On the other hand, oring 0x10101010 with a potential number converts
all blanks to zeros, while also converting certain punctuation marks to other
numerals. In certain applications, this may be a reasonable way to deal with
blanks.
Addition
The code to add two 4-digit ASCII numbers must solve the
problem of propagating carries from one BCD digit to the next, and the logic
for doing so rests on the mechanisms just introduced:
add(a,b)
t1 = a + b + 0x96969696
t2 = t1 &
0x30303030
t3 = t1 - (t2
>> 3)
return (t3 &
0x0F0F0F0F) | 0x30303030
Here, the addition used to form t1 adds an extra 6
to each BCD digit, forcing a carry out of that digit if the sum exceeds 9. In
addition, it sets those pad bits which would not already be set by the padding
included in ASCII for each character. This forces carry propagation up to the
next higher digit.
In t1, the digits in each position that produced a
carry will have the correct value, but the digits in positions that did not
produce a carry will contain an excess 6.
t2 contains the two least significant bits of the
padding from the sum; these bits will be 1 where no carry was propagated, so
they can be shifted to subtract the excess 6 from the adjacent digit of the
sum. This corrected sum, in t3 still contains the incorrect values in
the pad fields. No matter what we do, it seems to take two extra binary operations
to restore the pad fields to their proper values.

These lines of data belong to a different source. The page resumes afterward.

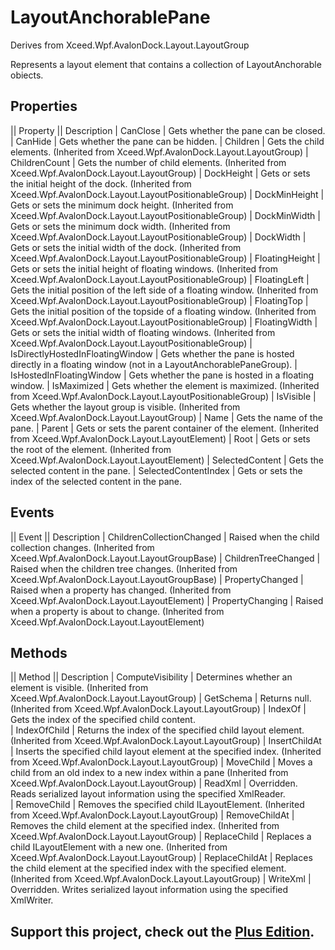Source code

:# LayoutAnchorablePane
Derives from Xceed.Wpf.AvalonDock.Layout.LayoutGroup<LayoutAnchorable>

Represents a layout element that contains a collection of LayoutAnchorable obiects.

## Properties
|| Property || Description
| CanClose | Gets whether the pane can be closed.
| CanHide | Gets whether the pane can be hidden.
| Children | Gets the child elements. (Inherited from Xceed.Wpf.AvalonDock.Layout.LayoutGroup<LayoutAnchorable>)
| ChildrenCount | Gets the number of child elements. (Inherited from Xceed.Wpf.AvalonDock.Layout.LayoutGroup<LayoutAnchorable>)
| DockHeight | Gets or sets the initial height of the dock. (Inherited from Xceed.Wpf.AvalonDock.Layout.LayoutPositionableGroup<LayoutAnchorable>)
| DockMinHeight | Gets or sets the minimum dock height. (Inherited from Xceed.Wpf.AvalonDock.Layout.LayoutPositionableGroup<LayoutAnchorable>)
| DockMinWidth | Gets or sets the minimum dock width. (Inherited from Xceed.Wpf.AvalonDock.Layout.LayoutPositionableGroup<LayoutAnchorable>)
| DockWidth | Gets or sets the initial width of the dock. (Inherited from Xceed.Wpf.AvalonDock.Layout.LayoutPositionableGroup<LayoutAnchorable>)
| FloatingHeight | Gets or sets the initial height of floating windows. (Inherited from Xceed.Wpf.AvalonDock.Layout.LayoutPositionableGroup<LayoutAnchorable>)
| FloatingLeft | Gets the initial position of the left side of a floating window. (Inherited from Xceed.Wpf.AvalonDock.Layout.LayoutPositionableGroup<LayoutAnchorable>)
| FloatingTop | Gets the initial position of the topside of a floating window. (Inherited from Xceed.Wpf.AvalonDock.Layout.LayoutPositionableGroup<LayoutAnchorable>)
| FloatingWidth | Gets or sets the initial width of floating windows. (Inherited from Xceed.Wpf.AvalonDock.Layout.LayoutPositionableGroup<LayoutAnchorable>)
| IsDirectlyHostedInFloatingWindow | Gets whether the pane is hosted directly in a floating window (not in a LayoutAnchorablePaneGroup).
| IsHostedInFloatingWindow | Gets whether the pane is hosted in a floating window.
| IsMaximized | Gets whether the element is maximized. (Inherited from Xceed.Wpf.AvalonDock.Layout.LayoutPositionableGroup<LayoutAnchorable>)
| IsVisible | Gets whether the layout group is visible. (Inherited from Xceed.Wpf.AvalonDock.Layout.LayoutGroup<LayoutAnchorable>)
| Name | Gets the name of the pane.
| Parent | Gets or sets the parent container of the element. (Inherited from Xceed.Wpf.AvalonDock.Layout.LayoutElement)
| Root | Gets or sets the root of the element. (Inherited from Xceed.Wpf.AvalonDock.Layout.LayoutElement)
| SelectedContent | Gets the selected content in the pane.
| SelectedContentIndex | Gets or sets the index of the selected content in the pane.

## Events
|| Event || Description
| ChildrenCollectionChanged | Raised when the child collection changes. (Inherited from Xceed.Wpf.AvalonDock.Layout.LayoutGroupBase)
| ChildrenTreeChanged | Raised when the children tree changes. (Inherited from Xceed.Wpf.AvalonDock.Layout.LayoutGroupBase)
| PropertyChanged | Raised when a property has changed. (Inherited from Xceed.Wpf.AvalonDock.Layout.LayoutElement)
| PropertyChanging | Raised when a property is about to change. (Inherited from Xceed.Wpf.AvalonDock.Layout.LayoutElement)

## Methods
|| Method || Description
| ComputeVisibility | Determines whether an element is visible. (Inherited from Xceed.Wpf.AvalonDock.Layout.LayoutGroup<LayoutAnchorable>)
| GetSchema | Returns null. (Inherited from Xceed.Wpf.AvalonDock.Layout.LayoutGroup<LayoutAnchorable>)
| IndexOf | Gets the index of the specified child content.  
| IndexOfChild | Returns the index of the specified child layout element. (Inherited from Xceed.Wpf.AvalonDock.Layout.LayoutGroup<LayoutAnchorable>)
| InsertChildAt | Inserts the specified child layout element at the specified index. (Inherited from Xceed.Wpf.AvalonDock.Layout.LayoutGroup<LayoutAnchorable>)
| MoveChild | Moves a child from an old index to a new index within a pane (Inherited from Xceed.Wpf.AvalonDock.Layout.LayoutGroup<LayoutAnchorable>)
| ReadXml | Overridden. Reads serialized layout information using the specified XmlReader.  
| RemoveChild | Removes the specified child ILayoutElement. (Inherited from Xceed.Wpf.AvalonDock.Layout.LayoutGroup<LayoutAnchorable>)
| RemoveChildAt | Removes the child element at the specified index. (Inherited from Xceed.Wpf.AvalonDock.Layout.LayoutGroup<LayoutAnchorable>)
| ReplaceChild | Replaces a child ILayoutElement with a new one. (Inherited from Xceed.Wpf.AvalonDock.Layout.LayoutGroup<LayoutAnchorable>)
| ReplaceChildAt | Replaces the child element at the specified index with the specified element. (Inherited from Xceed.Wpf.AvalonDock.Layout.LayoutGroup<LayoutAnchorable>)
| WriteXml | Overridden. Writes serialized layout information using the specified XmlWriter.  

**Support this project, check out the [Plus Edition](http://wpftoolkit.com).**
---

The carry out from the 4-digit ASCII sum can be extracted
from the pad bits of any of the temporary variables used above, so no digits
are wasted in extended precision ASCII arithmetic.
By all means, if your purpose is to write obfuscated code,
and if your programming language allows it, substitute ASCII literals for the
hex constants wherever possible, as follows:
add(a,b)
t1 = a + b + 0x96969696
t2 = t1 &
'0000'
t3 = t1 - (t2
>> 3)
return (t3 &
0x0F0F0F0F) | '0000'
Subtraction
To subtract two numbers, 10's complement addition should be
used. To compute the 10's complement of a number, subtract it digit-by-digit
from 9999 (decimal) and then add 1, as follows:
tencomp(a)
t1 = 0x69696969 - a
return add( t1,
0x30303031 )
Here, t1 is the 9's complement of the argument;
the tricky aspect in this case is that the pad bits of the argument are
nonzero, so the constant 9999 must be padded strangely to create the correct
results. In any case, there is considerable room for optimization in this code!
Substituting the code for addition and renaming temporaries gives:
tencomp(a)
t1 = 0x69696969 - a
t2 = t1 + 0x30303031 +
0x96969696
t3 = t2 &
0x30303030
t4 = t2 - (t3
>> 3)
return (t4 &
0x0F0F0F0F) | 0x30303030
Combining terms, renaming, and simplifing the result gives
the following strange bit of code:
tencomp(a)
t1 = 0x20202020 - a
t2 = t1 &
0x30303030
t3 = t1 - (t2
>> 3)
return (t3 &
0x0F0F0F0F) | 0x30303030
Of course, if your purpose is to write obfuscated code, by
all means substitute ASCII literals for the hex constants wherever possible,
creating:
tencomp(a)
t1 =
' ' - a
t2 = t1 &
'0000'
t3 = t1 - (t2
>> 3)
return (t3 &
0x0F0F0F0F) | '0000'
Much of the complexity of the above code is imposed by
computations that determine the carry out of each digit of the BCD sum.
Hardware that allows the carry propagation from bit to bit of the adder to be
interrupted at selected points can greatly speed these computations. Both the
DEC (later Compaq) Alpha and the Intel MMX extensions to the 80x86 family
provide for this, allowing 64 bit words to be divided into many subfields, with
carry propagation from field to field interrupted, and with the carries captured
in a form allowing their manipulation. These facilities are not exposed to the
high level language programmer, but they are used intensively in carefully
handcrafted assembly-language routines for common vector operations such as
those involved in pixel manipulation of graphics images.